◆ **Data for review**:
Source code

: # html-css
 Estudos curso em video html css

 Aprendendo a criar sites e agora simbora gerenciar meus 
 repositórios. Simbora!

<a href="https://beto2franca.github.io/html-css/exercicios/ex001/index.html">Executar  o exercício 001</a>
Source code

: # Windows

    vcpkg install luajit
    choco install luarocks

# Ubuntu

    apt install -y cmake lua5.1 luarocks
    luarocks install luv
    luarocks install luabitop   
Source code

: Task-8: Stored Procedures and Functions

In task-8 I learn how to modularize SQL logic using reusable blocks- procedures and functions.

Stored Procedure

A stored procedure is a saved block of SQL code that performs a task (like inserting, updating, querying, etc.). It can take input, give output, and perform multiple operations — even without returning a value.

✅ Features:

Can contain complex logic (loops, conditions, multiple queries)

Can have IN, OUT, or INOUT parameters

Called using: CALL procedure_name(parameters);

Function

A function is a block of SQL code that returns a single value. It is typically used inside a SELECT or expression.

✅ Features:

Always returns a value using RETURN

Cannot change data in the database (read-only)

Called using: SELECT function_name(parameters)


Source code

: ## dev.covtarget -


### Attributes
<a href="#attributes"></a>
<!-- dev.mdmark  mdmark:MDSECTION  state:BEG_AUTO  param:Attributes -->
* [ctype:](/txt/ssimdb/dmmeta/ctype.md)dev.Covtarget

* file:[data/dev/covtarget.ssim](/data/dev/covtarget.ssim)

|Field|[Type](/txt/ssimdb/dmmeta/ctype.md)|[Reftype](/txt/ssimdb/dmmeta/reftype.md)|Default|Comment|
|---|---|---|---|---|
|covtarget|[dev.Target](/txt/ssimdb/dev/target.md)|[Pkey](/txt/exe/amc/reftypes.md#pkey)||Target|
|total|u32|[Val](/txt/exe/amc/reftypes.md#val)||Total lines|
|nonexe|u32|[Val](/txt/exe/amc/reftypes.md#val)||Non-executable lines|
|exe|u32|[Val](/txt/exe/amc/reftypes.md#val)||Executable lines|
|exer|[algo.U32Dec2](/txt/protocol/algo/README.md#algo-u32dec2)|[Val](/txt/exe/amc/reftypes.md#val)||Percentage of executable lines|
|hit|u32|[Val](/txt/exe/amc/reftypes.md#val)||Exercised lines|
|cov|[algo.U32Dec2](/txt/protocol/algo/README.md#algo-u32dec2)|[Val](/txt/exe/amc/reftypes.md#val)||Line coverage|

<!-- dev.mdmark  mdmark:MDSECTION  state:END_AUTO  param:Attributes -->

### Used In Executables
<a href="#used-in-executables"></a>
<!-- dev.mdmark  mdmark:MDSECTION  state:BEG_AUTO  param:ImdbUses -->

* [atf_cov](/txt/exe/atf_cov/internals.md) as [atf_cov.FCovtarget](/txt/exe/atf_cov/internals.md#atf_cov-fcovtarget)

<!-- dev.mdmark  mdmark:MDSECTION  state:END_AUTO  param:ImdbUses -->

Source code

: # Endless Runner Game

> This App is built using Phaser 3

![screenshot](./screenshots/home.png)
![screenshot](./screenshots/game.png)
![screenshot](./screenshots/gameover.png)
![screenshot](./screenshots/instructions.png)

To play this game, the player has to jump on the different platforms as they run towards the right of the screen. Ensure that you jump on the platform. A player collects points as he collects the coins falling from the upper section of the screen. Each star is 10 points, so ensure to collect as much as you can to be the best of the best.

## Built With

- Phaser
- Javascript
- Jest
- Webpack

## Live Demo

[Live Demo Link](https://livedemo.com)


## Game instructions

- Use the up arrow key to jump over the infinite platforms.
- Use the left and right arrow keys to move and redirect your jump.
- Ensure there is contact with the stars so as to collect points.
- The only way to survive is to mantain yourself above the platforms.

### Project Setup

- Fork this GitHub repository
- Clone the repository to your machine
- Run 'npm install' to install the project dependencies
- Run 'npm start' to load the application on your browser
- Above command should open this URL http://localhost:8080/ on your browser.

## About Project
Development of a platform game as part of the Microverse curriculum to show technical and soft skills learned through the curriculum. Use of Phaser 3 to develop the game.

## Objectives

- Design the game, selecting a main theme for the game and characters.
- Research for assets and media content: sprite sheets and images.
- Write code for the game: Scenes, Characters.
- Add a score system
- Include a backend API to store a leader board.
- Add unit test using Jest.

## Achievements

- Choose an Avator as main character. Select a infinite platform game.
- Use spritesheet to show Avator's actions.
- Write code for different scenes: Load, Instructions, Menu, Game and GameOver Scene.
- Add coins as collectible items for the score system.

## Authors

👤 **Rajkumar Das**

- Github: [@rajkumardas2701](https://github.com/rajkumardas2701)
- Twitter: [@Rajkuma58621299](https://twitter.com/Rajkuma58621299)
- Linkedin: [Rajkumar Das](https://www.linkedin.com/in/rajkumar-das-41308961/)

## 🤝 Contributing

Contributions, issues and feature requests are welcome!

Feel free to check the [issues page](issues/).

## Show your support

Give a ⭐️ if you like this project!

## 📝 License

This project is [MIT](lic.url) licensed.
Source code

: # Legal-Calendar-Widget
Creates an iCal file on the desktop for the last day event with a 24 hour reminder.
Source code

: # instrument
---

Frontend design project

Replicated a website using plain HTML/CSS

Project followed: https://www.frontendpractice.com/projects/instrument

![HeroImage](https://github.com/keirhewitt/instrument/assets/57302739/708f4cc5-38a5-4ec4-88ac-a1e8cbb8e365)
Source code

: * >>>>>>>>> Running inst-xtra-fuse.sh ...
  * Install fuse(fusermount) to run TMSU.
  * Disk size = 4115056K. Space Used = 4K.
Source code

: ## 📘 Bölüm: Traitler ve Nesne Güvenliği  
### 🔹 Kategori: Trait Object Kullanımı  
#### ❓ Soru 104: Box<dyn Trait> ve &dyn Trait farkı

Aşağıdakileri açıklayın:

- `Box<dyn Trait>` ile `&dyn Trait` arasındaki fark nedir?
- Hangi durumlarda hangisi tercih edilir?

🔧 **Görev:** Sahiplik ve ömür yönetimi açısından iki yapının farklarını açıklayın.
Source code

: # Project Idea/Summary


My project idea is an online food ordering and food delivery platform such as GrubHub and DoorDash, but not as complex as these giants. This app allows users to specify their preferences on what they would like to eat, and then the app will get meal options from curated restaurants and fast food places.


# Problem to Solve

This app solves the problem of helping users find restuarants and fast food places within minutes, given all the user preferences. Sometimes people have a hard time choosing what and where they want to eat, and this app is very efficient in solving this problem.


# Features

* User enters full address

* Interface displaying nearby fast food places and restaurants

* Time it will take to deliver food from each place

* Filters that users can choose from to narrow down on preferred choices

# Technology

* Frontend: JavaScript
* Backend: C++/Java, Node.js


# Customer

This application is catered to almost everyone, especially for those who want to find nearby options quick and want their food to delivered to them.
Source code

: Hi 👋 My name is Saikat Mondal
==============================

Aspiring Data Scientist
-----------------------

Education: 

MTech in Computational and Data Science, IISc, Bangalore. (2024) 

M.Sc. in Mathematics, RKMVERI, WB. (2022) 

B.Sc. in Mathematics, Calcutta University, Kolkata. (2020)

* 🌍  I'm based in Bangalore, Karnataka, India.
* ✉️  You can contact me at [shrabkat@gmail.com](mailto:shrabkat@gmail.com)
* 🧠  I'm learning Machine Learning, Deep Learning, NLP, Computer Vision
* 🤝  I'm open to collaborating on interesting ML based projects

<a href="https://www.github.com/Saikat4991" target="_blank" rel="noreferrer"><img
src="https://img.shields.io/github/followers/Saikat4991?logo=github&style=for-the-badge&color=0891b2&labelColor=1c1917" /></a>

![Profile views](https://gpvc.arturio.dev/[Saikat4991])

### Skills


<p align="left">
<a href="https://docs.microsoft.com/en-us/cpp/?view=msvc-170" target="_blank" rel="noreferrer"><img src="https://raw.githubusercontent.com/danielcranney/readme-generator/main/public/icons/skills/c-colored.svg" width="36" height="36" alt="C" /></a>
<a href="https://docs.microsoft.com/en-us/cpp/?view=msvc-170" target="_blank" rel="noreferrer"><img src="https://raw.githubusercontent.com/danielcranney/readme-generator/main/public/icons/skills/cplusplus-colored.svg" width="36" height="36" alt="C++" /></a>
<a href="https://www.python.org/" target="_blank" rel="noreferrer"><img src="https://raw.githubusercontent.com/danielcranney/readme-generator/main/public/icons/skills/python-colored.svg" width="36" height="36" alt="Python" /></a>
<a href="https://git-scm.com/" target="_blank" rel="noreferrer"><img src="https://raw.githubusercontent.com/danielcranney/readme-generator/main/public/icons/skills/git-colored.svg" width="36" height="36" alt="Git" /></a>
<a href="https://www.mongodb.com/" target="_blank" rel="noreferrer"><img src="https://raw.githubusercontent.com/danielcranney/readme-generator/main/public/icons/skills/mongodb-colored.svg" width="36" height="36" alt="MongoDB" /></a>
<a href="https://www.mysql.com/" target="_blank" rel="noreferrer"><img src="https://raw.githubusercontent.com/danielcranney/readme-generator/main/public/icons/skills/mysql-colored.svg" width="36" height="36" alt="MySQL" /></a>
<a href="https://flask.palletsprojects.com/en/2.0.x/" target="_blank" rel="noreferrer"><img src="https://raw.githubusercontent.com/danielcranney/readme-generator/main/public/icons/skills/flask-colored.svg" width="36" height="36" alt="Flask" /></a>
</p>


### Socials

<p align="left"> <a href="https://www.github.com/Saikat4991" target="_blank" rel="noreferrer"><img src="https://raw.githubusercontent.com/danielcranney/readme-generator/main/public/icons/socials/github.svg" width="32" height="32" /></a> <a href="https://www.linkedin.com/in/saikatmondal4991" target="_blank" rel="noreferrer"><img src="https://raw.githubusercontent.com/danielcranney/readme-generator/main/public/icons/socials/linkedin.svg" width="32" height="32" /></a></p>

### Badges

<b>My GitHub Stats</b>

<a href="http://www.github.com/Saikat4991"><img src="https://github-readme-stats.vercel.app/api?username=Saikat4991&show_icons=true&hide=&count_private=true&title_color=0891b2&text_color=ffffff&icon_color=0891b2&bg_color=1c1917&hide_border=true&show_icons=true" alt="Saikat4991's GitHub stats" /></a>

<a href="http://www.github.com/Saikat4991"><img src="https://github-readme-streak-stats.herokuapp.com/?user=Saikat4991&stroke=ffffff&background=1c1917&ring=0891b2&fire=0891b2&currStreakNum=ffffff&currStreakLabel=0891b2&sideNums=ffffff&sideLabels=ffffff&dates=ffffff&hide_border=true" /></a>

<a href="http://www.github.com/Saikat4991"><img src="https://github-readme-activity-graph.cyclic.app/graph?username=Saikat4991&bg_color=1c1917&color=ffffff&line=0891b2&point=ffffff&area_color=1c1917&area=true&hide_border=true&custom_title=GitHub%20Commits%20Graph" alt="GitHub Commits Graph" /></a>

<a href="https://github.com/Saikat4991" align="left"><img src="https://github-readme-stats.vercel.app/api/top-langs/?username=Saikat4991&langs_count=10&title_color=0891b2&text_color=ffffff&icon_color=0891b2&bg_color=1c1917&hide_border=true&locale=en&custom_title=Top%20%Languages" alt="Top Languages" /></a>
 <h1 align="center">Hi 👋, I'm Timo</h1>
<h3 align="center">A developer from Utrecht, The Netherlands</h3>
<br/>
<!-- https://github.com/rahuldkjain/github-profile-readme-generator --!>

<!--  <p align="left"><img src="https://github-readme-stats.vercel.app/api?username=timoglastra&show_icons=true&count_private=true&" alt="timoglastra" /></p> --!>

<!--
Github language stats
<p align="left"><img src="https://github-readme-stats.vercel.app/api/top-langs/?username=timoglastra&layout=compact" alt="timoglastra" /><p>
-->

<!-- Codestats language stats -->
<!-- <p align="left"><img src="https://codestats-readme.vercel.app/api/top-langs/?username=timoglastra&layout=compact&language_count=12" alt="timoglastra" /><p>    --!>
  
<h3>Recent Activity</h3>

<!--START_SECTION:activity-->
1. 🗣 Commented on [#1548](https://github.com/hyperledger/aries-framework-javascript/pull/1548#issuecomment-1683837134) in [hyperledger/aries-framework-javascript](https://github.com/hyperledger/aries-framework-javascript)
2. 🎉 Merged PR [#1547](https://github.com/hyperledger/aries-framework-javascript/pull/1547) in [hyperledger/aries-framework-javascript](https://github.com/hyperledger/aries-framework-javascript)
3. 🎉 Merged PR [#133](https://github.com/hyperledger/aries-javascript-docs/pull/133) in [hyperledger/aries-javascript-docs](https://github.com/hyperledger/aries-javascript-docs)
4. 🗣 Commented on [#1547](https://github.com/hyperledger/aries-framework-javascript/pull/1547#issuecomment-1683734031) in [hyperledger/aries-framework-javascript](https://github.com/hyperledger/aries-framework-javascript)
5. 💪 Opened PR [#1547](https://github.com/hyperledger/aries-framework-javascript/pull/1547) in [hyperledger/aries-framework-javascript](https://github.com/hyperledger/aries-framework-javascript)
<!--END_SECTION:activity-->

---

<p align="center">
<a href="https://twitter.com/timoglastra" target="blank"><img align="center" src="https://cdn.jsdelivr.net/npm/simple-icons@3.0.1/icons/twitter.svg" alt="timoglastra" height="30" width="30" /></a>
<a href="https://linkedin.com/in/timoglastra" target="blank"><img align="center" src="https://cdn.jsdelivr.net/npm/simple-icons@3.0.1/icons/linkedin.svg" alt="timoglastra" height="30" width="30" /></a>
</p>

◆ **Task details**: Please find, in the entries above, every line where "screenshot" occurs, and copy it.

◆ **Task result**:
![screenshot](./screenshots/home.png)
![screenshot](./screenshots/game.png)
![screenshot](./screenshots/gameover.png)
![screenshot](./screenshots/instructions.png)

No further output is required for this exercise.